Tonight, We Are Young (and we DON'T have it all figured out)

My mom had a stress test done on her heart recently, and I realized: I won't have my parents forever. My dad is 51-- already through a little over half his life. My mom is going to be 45 this year. This will sound dumb, but every year...they get older too. Soon they'll be approaching the stage of life with health issues and decline in well-being (though I pray they continue to be healthy)...that breaks my heart more than anything.
So yes, I can get angry over stupid things we have said and done to each other, but in the end, who will that help? In the end, when my Mom is on her death bed, I won't be thinking about how angry I was when she made a catty remark regarding my Stepmom.
My mom and dad have raised me to be better than that, and they deserve better from me. The best, really. Someday, I hope to be half the Mom my mother is and has been. I want the kind, but firm and strong spirit my mother has combined with my dad's self assuredness and his ability to help/push/drive his kids to success through love and encouragement.

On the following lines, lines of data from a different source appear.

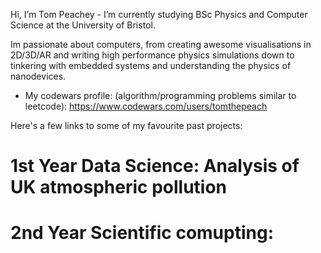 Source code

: Hi, I’m Tom Peachey - I’m currently studying BSc Physics and Computer Science at the University of Bristol.

Im passionate about computers, from creating awesome visualisations in 2D/3D/AR and writing high performance physics simulations down to tinkering with embedded systems and understanding the physics of nanodevices.

- My codewars profile: (algorithm/programming problems similar to leetcode): https://www.codewars.com/users/tomthepeach


Here's a few links to some of my favourite past projects:

# 1st Year Data Science: Analysis of UK atmospheric pollution

# 2nd Year Scientific comupting: 

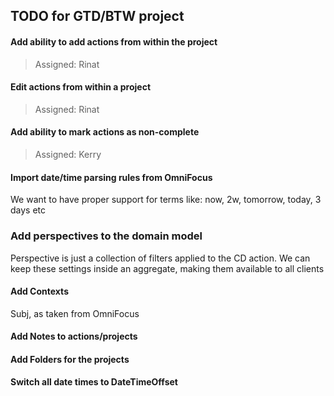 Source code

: ## TODO for GTD/BTW project

#### Add ability to add actions from within the project

> Assigned: Rinat

#### Edit actions from within a project

> Assigned: Rinat

#### Add ability to mark actions as non-complete

> Assigned: Kerry



#### Import date/time parsing rules from OmniFocus

We want to have proper support for terms like: now, 2w, tomorrow, today, 3 days etc

### Add perspectives to the domain model

Perspective is just a collection of filters applied to the CD action. We can keep these settings inside an aggregate, making them available to all clients


#### Add Contexts

Subj, as taken from OmniFocus

#### Add Notes to actions/projects

#### Add Folders for the projects


#### Switch all date times to DateTimeOffset




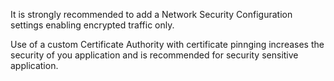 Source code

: It is strongly recommended to add a Network Security Configuration settings enabling encrypted traffic only.

Use of a custom Certificate Authority with certificate pinnging increases the security of you application and is recommended for security sensitive application.
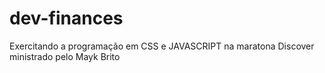 # dev-finances
Exercitando a programação em CSS e JAVASCRIPT na maratona Discover ministrado pelo  Mayk Brito
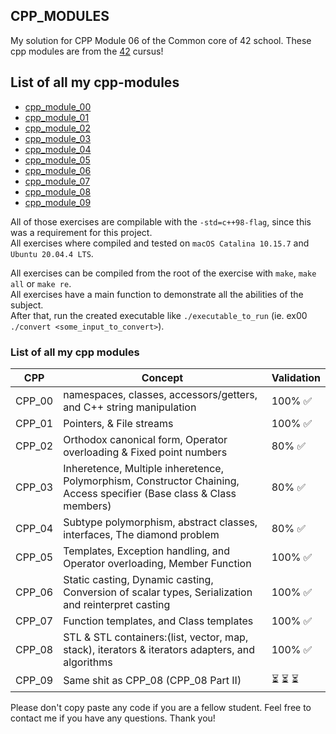 ## CPP_MODULES

My solution for CPP Module 06 of the Common core of 42 school.
These cpp modules are from the [42](https://42.fr) cursus!

## List of all my cpp-modules

- [cpp_module_00](https://github.com/toowan0x1/cpp_module_00)
- [cpp_module_01](https://github.com/toowan0x1/cpp_module_01)
- [cpp_module_02](https://github.com/toowan0x1/cpp_module_02)
- [cpp_module_03](https://github.com/toowan0x1/cpp_module_03)
- [cpp_module_04](https://github.com/toowan0x1/cpp_module_04)
- [cpp_module_05](https://github.com/toowan0x1/cpp_module_05)
- [cpp_module_06](https://github.com/toowan0x1/cpp_module_06)
- [cpp_module_07](https://github.com/toowan0x1/cpp_module_07)
- [cpp_module_08](https://github.com/toowan0x1/cpp_module_08)
- [cpp_module_09](https://github.com/toowan0x1/cpp_module_09)

All of those exercises are compilable with the `-std=c++98-flag`, since this was a requirement for this project.<br>
All exercises where compiled and tested on `macOS Catalina 10.15.7` and `Ubuntu 20.04.4 LTS`.

All exercises can be compiled from the root of the exercise with `make`, `make all` or `make re`.<br>
All exercises have a main function to demonstrate all the abilities of the subject.<br>
After that, run the created executable like `./executable_to_run` (ie. ex00 `./convert <some_input_to_convert>`).<br>

### List of all my cpp modules

| CPP | Concept | Validation |
| ------ | ------ | ------ |
| CPP_00 | namespaces, classes, accessors/getters, and C++ string manipulation | 100% ✅ |
| CPP_01 | Pointers, & File streams | 100% ✅ |
| CPP_02 | Orthodox canonical form, Operator overloading & Fixed point numbers | 80%  ✅ |
| CPP_03 | Inheretence, Multiple inheretence, Polymorphism, Constructor Chaining, Access specifier (Base class & Class members) | 80%  ✅  |
| CPP_04 | Subtype polymorphism, abstract classes, interfaces, The diamond problem | 80%  ✅ |
| CPP_05 | Templates, Exception handling, and Operator overloading, Member Function | 100% ✅ |
| CPP_06 | Static casting, Dynamic casting, Conversion of scalar types, Serialization and reinterpret casting | 100% ✅ |
| CPP_07 | Function templates, and Class templates | 100% ✅ |
| CPP_08 | STL & STL containers:(list, vector, map, stack), iterators & iterators adapters, and algorithms  | 100% ✅ |
| CPP_09 | Same shit as CPP_08 (CPP_08 Part II) | ⏳ ⏳ ⏳ |

Please don't copy paste any code if you are a fellow student.
Feel free to contact me if you have any questions. Thank you!

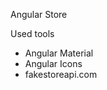 Angular Store


Used tools
<ul>
    <li>Angular Material</li>
    <li>Angular Icons</li>
    <li>fakestoreapi.com</li>
</ul>
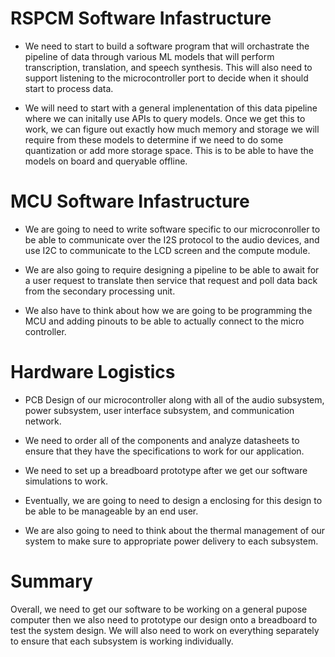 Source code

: # RSPCM Software Infastructure

- We need to start to build a software program that will orchastrate the pipeline of data through various ML models that will perform transcription, translation, and speech synthesis. This will also need to support listening to the microcontroller port to decide when it should start to process data. 

- We will need to start with a general implenentation of this data pipeline where we can initally use APIs to query models. Once we get this to work, we can figure out exactly how much memory and storage we will require from these models to determine if we need to do some quantization or add more storage space. This is to be able to have the models on board and queryable offline.

# MCU Software Infastructure

- We are going to need to write software specific to our microconroller to be able to communicate over the I2S protocol to the audio devices, and use I2C to communicate to the LCD screen and the compute module. 

- We are also going to require designing a pipeline to be able to await for a user request to translate then service that request and poll data back from the secondary processing unit. 

- We also have to think about how we are going to be programming the MCU and adding pinouts to be able to actually connect to the micro controller.

# Hardware Logistics

- PCB Design of our microcontroller along with all of the audio subsystem, power subsystem, user interface subsystem, and communication network.

- We need to order all of the components and analyze datasheets to ensure that they have the specifications to work for our application.

- We need to set up a breadboard prototype after we get our software simulations to work. 

- Eventually, we are going to need to design a enclosing for this design to be able to be manageable by an end user.

- We are also going to need to think about the thermal management of our system to make sure to appropriate power delivery to each subsystem.



# Summary

Overall, we need to get our software to be working on a general pupose computer then we also need to prototype our design onto a breadboard to test the system design. We will also need to work on everything separately to ensure that each subsystem is working individually. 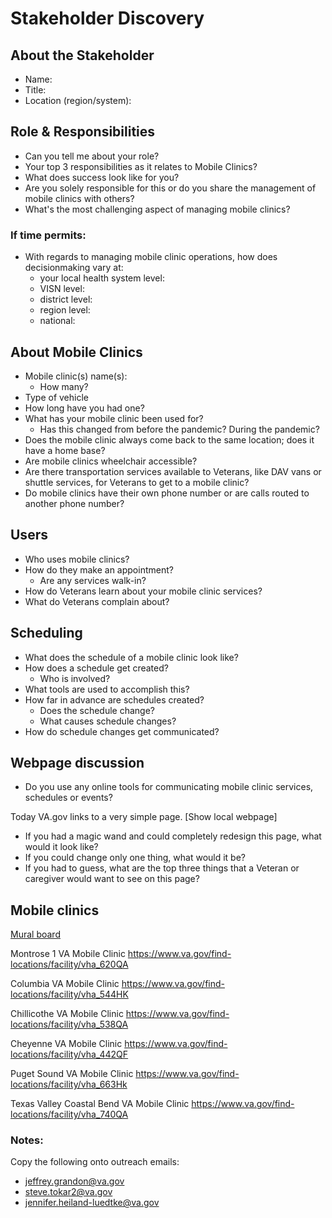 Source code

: # Stakeholder Discovery

## About the Stakeholder
- Name: 
- Title:
- Location (region/system):

## Role & Responsibilities 
- Can you tell me about your role?
- Your top 3 responsibilities as it relates to Mobile Clinics?
- What does success look like for you?
- Are you solely responsible for this or do you share the management of mobile clinics with others?
- What's the most challenging aspect of managing mobile clinics?

### If time permits:
- With regards to managing mobile clinic operations, how does decisionmaking vary at: 
  - your local health system level:
  - VISN level:
  - district level:
  - region level:
  - national:

## About Mobile Clinics
- Mobile clinic(s) name(s):
  - How many? 
- Type of vehicle
- How long have you had one?
- What has your mobile clinic been used for?
  - Has this changed from before the pandemic? During the pandemic?
- Does the mobile clinic always come back to the same location; does it have a home base?
- Are mobile clinics wheelchair accessible?
- Are there transportation services available to Veterans, like DAV vans or shuttle services, for Veterans to get to a mobile clinic?
- Do mobile clinics have their own phone number or are calls routed to another phone number?

## Users
- Who uses mobile clinics? 
- How do they make an appointment?
  - Are any services walk-in?
- How do Veterans learn about your mobile clinic services?
- What do Veterans complain about?

## Scheduling
- What does the schedule of a mobile clinic look like?
- How does a schedule get created?
  - Who is involved?  
- What tools are used to accomplish this?
- How far in advance are schedules created?
  - Does the schedule change?
  - What causes schedule changes?
- How do schedule changes get communicated?

## Webpage discussion
- Do you use any online tools for communicating mobile clinic services, schedules or events?

Today VA.gov links to a very simple page. [Show local webpage]

- If you had a magic wand and could completely redesign this page, what would it look like?
- If you could change only one thing, what would it be?
- If you had to guess, what are the top three things that a Veteran or caregiver would want to see on this page?

## Mobile clinics 

[Mural board](https://app.mural.co/t/vsa8243/m/vsa8243/1621428990239/3d51af4fa995ba023556956d066b2fbdda6a89ff?sender=leydahughes3111)

Montrose 1 VA Mobile Clinic
https://www.va.gov/find-locations/facility/vha_620QA

Columbia VA Mobile Clinic
https://www.va.gov/find-locations/facility/vha_544HK

Chillicothe VA Mobile Clinic
https://www.va.gov/find-locations/facility/vha_538QA

Cheyenne VA Mobile Clinic
https://www.va.gov/find-locations/facility/vha_442QF

Puget Sound VA Mobile Clinic
https://www.va.gov/find-locations/facility/vha_663Hk

Texas Valley Coastal Bend VA Mobile Clinic
https://www.va.gov/find-locations/facility/vha_740QA


### Notes:

Copy the following onto outreach emails:
- jeffrey.grandon@va.gov
- steve.tokar2@va.gov
- jennifer.heiland-luedtke@va.gov
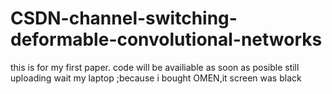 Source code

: # CSDN-channel-switching-deformable-convolutional-networks
this is for my first paper.
code will be availiable as soon as posible
still uploading wait my laptop ;because i bought OMEN,it screen was black
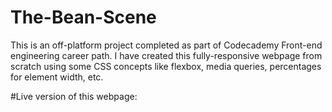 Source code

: # The-Bean-Scene

This is an off-platform project completed as part of Codecademy Front-end engineering career path. I have created this fully-responsive webpage from 
scratch using some CSS concepts like flexbox, media queries, percentages for element width, etc. 

#Live version of this webpage: 
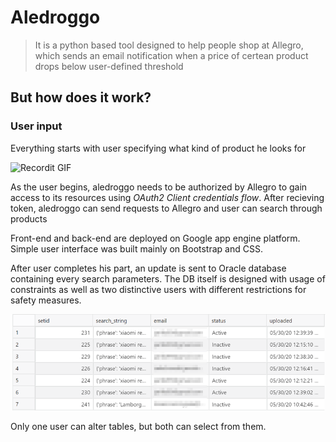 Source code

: # Aledroggo

> It is a python based tool designed to help people shop at Allegro, which sends an email notification when a price of certean product drops below user-defined threshold

## But how does it work?

### User input

Everything starts with user specifying what kind of product he looks for

![Recordit GIF](http://g.recordit.co/DNPIy3XFtB.gif)

As the user begins, aledroggo needs to be authorized by Allegro to gain access to its resources using *OAuth2 Client credentials flow*.
After recieving token, aledroggo can send requests to Allegro and user can search through products

Front-end and back-end are deployed on Google app engine platform. Simple user interface was built mainly on Bootstrap and CSS.

After user completes his part, an update is sent to Oracle database containing every search parameters. The DB itself is designed with usage of constraints as well as two distinctive users with different restrictions for safety measures.

![DB](/images/1.png)

Only one user can alter tables, but both can select from them.
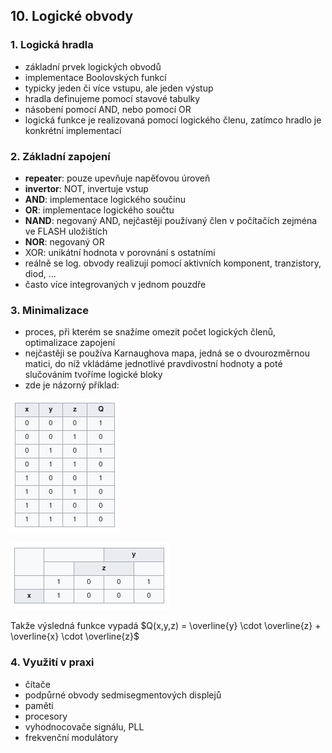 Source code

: ## 10. Logické obvody

### 1. Logická hradla

- základní prvek logických obvodů
- implementace Boolovských funkcí
- typicky jeden či více vstupu, ale jeden výstup
- hradla definujeme pomocí stavové tabulky
- násobení pomocí AND, nebo pomocí OR
- logická funkce je realizovaná pomocí logického členu, zatímco hradlo je konkrétní implementací

### 2. Základní zapojení

- **repeater**: pouze upevňuje napěťovou úroveň
- **invertor**: NOT, invertuje vstup
- **AND**: implementace logického součinu
- **OR**: implementace logického součtu
- **NAND**: negovaný AND, nejčastěji používaný člen v počítačích zejména ve FLASH uložištích
- **NOR**: negovaný OR
- XOR: unikátní hodnota v porovnání s ostatními 
- reálně se log. obvody realizují pomocí aktivních komponent, tranzistory, diod, ...
- často více integrovaných v jednom pouzdře

### 3. Minimalizace

- proces, při kterém se snažíme omezit počet logických členů, optimalizace zapojení
- nejčastěji se používa Karnaughova mapa, jedná se o dvourozměrnou matici, do níž vkládáme jednotlivé pravdivostní hodnoty a poté slučováním tvoříme logické bloky
- zde je názorný příklad:

![Pravdivostní tabulka](./mapa01.png)

![Hotová mapa](./mapa02.png)

Takže výsledná funkce vypadá $Q(x,y,z) = \overline{y} \cdot \overline{z} + \overline{x} \cdot \overline{z}$

### 4. Využití v praxi

- čítače
- podpůrné obvody sedmisegmentových displejů
- paměti
- procesory
- vyhodnocovače signálu, PLL
- frekvenční modulátory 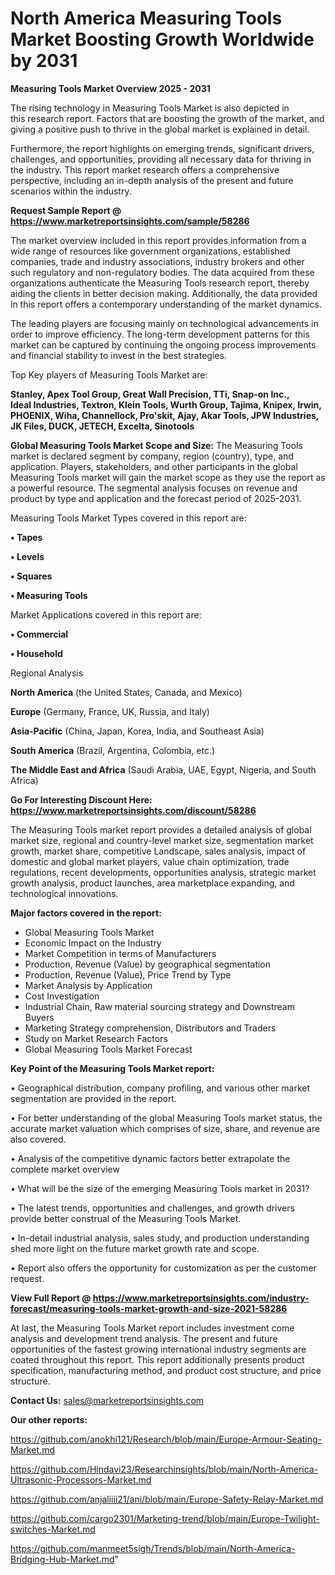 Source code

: # North America Measuring Tools Market Boosting Growth Worldwide by 2031

<Strong> Measuring Tools Market Overview 2025 - 2031</strong>

The rising technology in Measuring Tools Market is also depicted in this research report. Factors that are boosting the growth of the market, and giving a positive push to thrive in the global market is explained in detail.

Furthermore, the report highlights on emerging trends, significant drivers, challenges, and opportunities, providing all necessary data for thriving in the industry. This report market research offers a comprehensive perspective, including an in-depth analysis of the present and future scenarios within the industry.

<strong>Request Sample Report @ <a href=https://www.marketreportsinsights.com/sample/58286>https://www.marketreportsinsights.com/sample/58286</a></strong>

The market overview included in this report provides information from a wide range of resources like government organizations, established companies, trade and industry associations, industry brokers and other such regulatory and non-regulatory bodies. The data acquired from these organizations authenticate the Measuring Tools research report, thereby aiding the clients in better decision making. Additionally, the data provided in this report offers a contemporary understanding of the market dynamics.

The leading players are focusing mainly on technological advancements in order to improve efficiency. The long-term development patterns for this market can be captured by continuing the ongoing process improvements and financial stability to invest in the best strategies.

Top Key players of Measuring Tools Market are:

<strong>Stanley, Apex Tool Group, Great Wall Precision, TTi, Snap-on Inc., Ideal Industries, Textron, Klein Tools, Wurth Group, Tajima, Knipex, Irwin, PHOENIX, Wiha, Channellock, Pro&#39;skit, Ajay, Akar Tools, JPW Industries, JK Files, DUCK, JETECH, Excelta, Sinotools </strong>

<strong><b>Global Measuring Tools Market Scope and Size:</b></strong>
The Measuring Tools market is declared segment by company, region (country), type, and application. Players, stakeholders, and other participants in the global Measuring Tools market will gain the market scope as they use the report as a powerful resource. The segmental analysis focuses on revenue and product by type and application and the forecast period of 2025-2031.

Measuring Tools Market Types covered in this report are:

<strong>• Tapes

• Levels

• Squares

• Measuring Tools</strong>

Market Applications covered in this report are:

<strong>• Commercial

• Household</strong> 

Regional Analysis

<strong>North America</strong> (the United States, Canada, and Mexico)

<strong>Europe</strong> (Germany, France, UK, Russia, and Italy)

<strong>Asia-Pacific</strong> (China, Japan, Korea, India, and Southeast Asia)

<strong>South America</strong> (Brazil, Argentina, Colombia, etc.)

<strong>The Middle East and Africa</strong> (Saudi Arabia, UAE, Egypt, Nigeria, and South Africa)

<strong>Go For Interesting Discount Here: <a href=https://www.marketreportsinsights.com/discount/58286>https://www.marketreportsinsights.com/discount/58286</a></strong>

The Measuring Tools market report provides a detailed analysis of global market size, regional and country-level market size, segmentation market growth, market share, competitive Landscape, sales analysis, impact of domestic and global market players, value chain optimization, trade regulations, recent developments, opportunities analysis, strategic market growth analysis, product launches, area marketplace expanding, and technological innovations.

<strong><b>Major factors covered in the report:</b></strong>
<ul>
  <li>Global Measuring Tools Market </li>
  <li>Economic Impact on the Industry</li>
  <li>Market Competition in terms of Manufacturers</li>
  <li>Production, Revenue (Value) by geographical segmentation</li>
  <li>Production, Revenue (Value), Price Trend by Type</li>
  <li>Market Analysis by Application</li>
  <li>Cost Investigation</li>
  <li>Industrial Chain, Raw material sourcing strategy and Downstream Buyers</li>
  <li>Marketing Strategy comprehension, Distributors and Traders</li>
  <li>Study on Market Research Factors</li>
  <li>Global Measuring Tools Market Forecast</li>
</ul>

<strong><b>Key Point of the Measuring Tools Market report:</b></strong>

• Geographical distribution, company profiling, and various other market segmentation are provided in the report.

• For better understanding of the global Measuring Tools market status, the accurate market valuation which comprises of size, share, and revenue are also covered.

• Analysis of the competitive dynamic factors better extrapolate the complete market overview

• What will be the size of the emerging Measuring Tools market in 2031?

• The latest trends, opportunities and challenges, and growth drivers provide better construal of the Measuring Tools Market.

• In-detail industrial analysis, sales study, and production understanding shed more light on the future market growth rate and scope.

• Report also offers the opportunity for customization as per the customer request.

<strong><b>View Full Report @ <a href=https://www.marketreportsinsights.com/industry-forecast/measuring-tools-market-growth-and-size-2021-58286>https://www.marketreportsinsights.com/industry-forecast/measuring-tools-market-growth-and-size-2021-58286</a></b></strong>


At last, the Measuring Tools Market report includes investment come analysis and development trend analysis. The present and future opportunities of the fastest growing international industry segments are coated throughout this report. This report additionally presents product specification, manufacturing method, and product cost structure, and price structure.

<strong>Contact Us:</strong>
sales@marketreportsinsights.com

<strong>Our other reports:</strong>

<a href=https://github.com/anokhi121/Research/blob/main/Europe-Armour-Seating-Market.md>https://github.com/anokhi121/Research/blob/main/Europe-Armour-Seating-Market.md</a>

<a href=https://github.com/Hindavi23/Researchinsights/blob/main/North-America-Ultrasonic-Processors-Market.md>https://github.com/Hindavi23/Researchinsights/blob/main/North-America-Ultrasonic-Processors-Market.md</a>

<a href=https://github.com/anjaliiii21/ani/blob/main/Europe-Safety-Relay-Market.md>https://github.com/anjaliiii21/ani/blob/main/Europe-Safety-Relay-Market.md</a>

<a href=https://github.com/cargo2301/Marketing-trend/blob/main/Europe-Twilight-switches-Market.md>https://github.com/cargo2301/Marketing-trend/blob/main/Europe-Twilight-switches-Market.md</a>

<a href=https://github.com/manmeet5sigh/Trends/blob/main/North-America-Bridging-Hub-Market.md>https://github.com/manmeet5sigh/Trends/blob/main/North-America-Bridging-Hub-Market.md</a>"

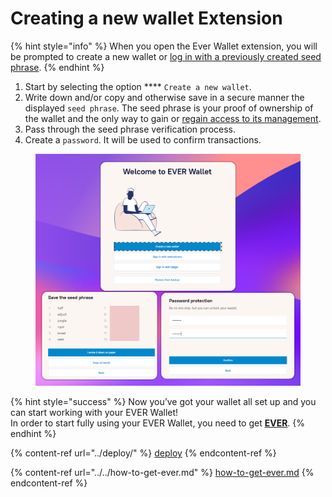 # Creating a new wallet Extension

{% hint style="info" %}
When you open the Ever Wallet extension, you will be prompted to create a new wallet or [log in with a previously created seed phrase](../sign-in-with-existing-seed-phrase/sign-in-with-existing-seed-phrase-extension.md).
{% endhint %}

1. Start by selecting the option **** `Create a new wallet`.
2. Write down and/or copy and otherwise save in a secure manner the displayed `seed phrase`. The seed phrase is your proof of ownership of the wallet and the only way to gain or [regain access to its management](../sign-in-with-existing-seed-phrase/sign-in-with-existing-seed-phrase-extension.md).
3. Pass through the seed phrase verification process.&#x20;
4. Create a `password`. It will be used to confirm transactions.

<figure><img src="../../../.gitbook/assets/image (7).png" alt=""><figcaption></figcaption></figure>

{% hint style="success" %}
Now you’ve got your wallet all set up and you can start working with your EVER Wallet!\
In order to start fully using your EVER Wallet, you need to get [**EVER**](../../how-to-get-ever.md).&#x20;
{% endhint %}

{% content-ref url="../deploy/" %}
[deploy](../deploy/)
{% endcontent-ref %}

{% content-ref url="../../how-to-get-ever.md" %}
[how-to-get-ever.md](../../how-to-get-ever.md)
{% endcontent-ref %}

My parents have made and will continue to make mistakes because they are human. And for me to think I could judge them as more than that, or judge them at all is completely ridiculous, uncalled for, selfish, and very much "holier-than-thou" of me. I am acting exactly the way I hate other people acting. I am no better than anyone else. My pride needs knocked down quite a few notches.

Mom, Dad: if you ever read this, I'm sorry for being such a hypocrite. I promise that from now on I'll appreciate every moment and conversation and learn from it. I will appreciate the time I have with you, and be content with my life.

We need to love our parents. We are so busy trying to grow up and trying to be grown ups that we forget that they are also growing old.